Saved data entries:
•••••

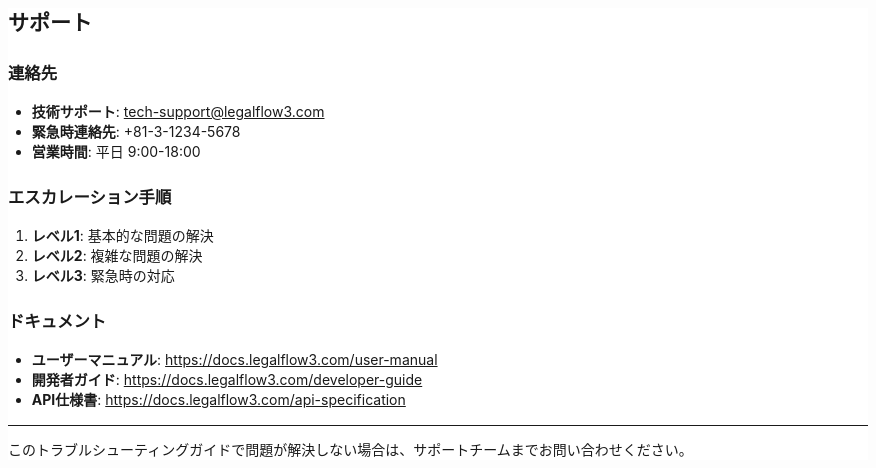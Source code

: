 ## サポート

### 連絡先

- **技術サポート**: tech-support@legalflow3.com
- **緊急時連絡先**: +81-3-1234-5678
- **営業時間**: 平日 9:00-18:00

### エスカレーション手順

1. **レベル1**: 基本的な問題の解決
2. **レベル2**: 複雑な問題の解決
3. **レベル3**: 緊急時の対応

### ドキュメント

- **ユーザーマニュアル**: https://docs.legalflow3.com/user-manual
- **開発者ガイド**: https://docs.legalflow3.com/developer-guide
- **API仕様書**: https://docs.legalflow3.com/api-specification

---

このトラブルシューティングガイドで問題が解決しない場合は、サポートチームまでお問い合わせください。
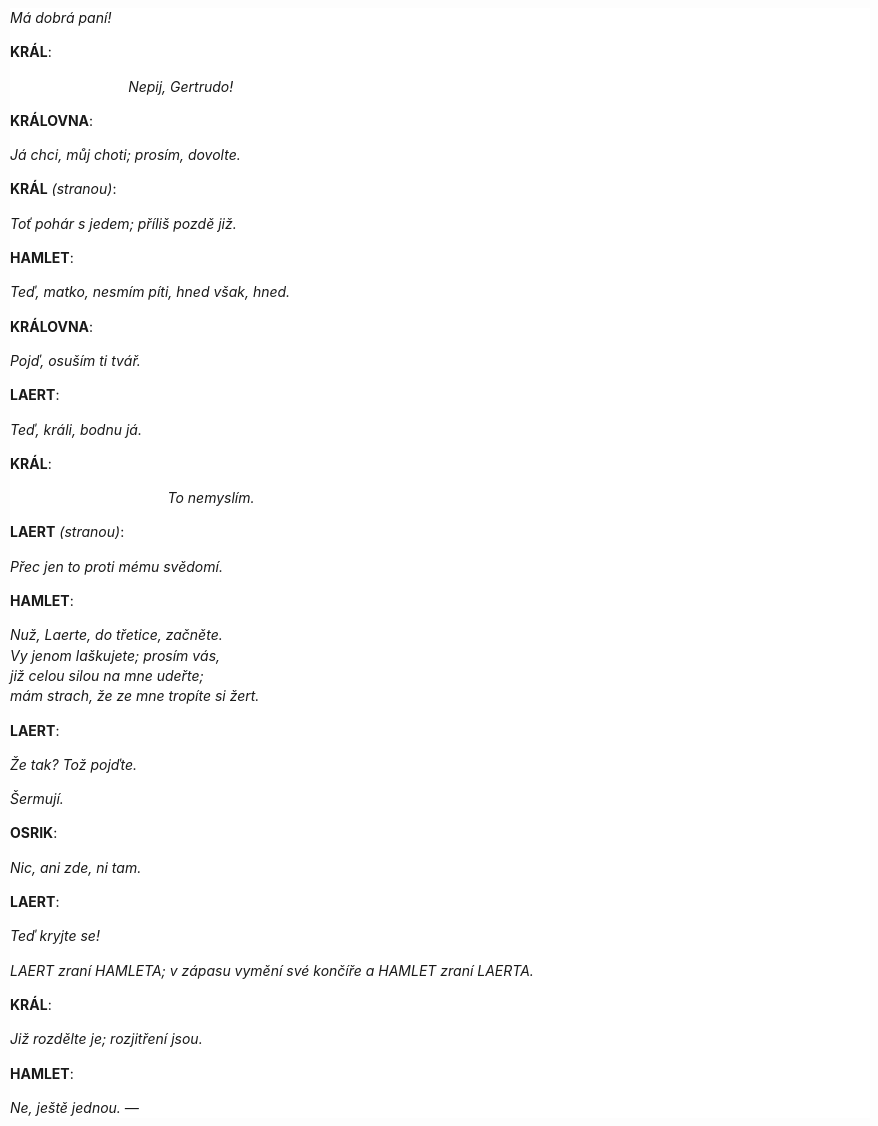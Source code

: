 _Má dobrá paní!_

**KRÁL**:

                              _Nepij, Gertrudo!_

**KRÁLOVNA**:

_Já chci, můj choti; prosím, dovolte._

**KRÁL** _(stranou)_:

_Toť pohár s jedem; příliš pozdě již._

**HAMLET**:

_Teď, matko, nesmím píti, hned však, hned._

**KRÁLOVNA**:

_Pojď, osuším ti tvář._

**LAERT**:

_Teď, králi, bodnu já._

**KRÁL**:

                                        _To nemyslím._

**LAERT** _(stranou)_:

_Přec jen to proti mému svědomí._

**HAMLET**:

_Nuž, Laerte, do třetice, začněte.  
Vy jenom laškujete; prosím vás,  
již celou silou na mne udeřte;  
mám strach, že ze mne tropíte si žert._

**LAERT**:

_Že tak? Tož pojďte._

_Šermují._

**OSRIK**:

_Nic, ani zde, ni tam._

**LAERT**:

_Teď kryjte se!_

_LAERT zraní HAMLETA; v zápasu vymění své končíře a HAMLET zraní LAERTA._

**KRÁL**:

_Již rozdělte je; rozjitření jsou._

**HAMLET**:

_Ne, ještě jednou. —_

•••••

Go through the entries and return each line where the word "prosím" appears.

### Task output:
_Já chci, můj choti; prosím, dovolte._
Vy jenom laškujete; prosím vás,  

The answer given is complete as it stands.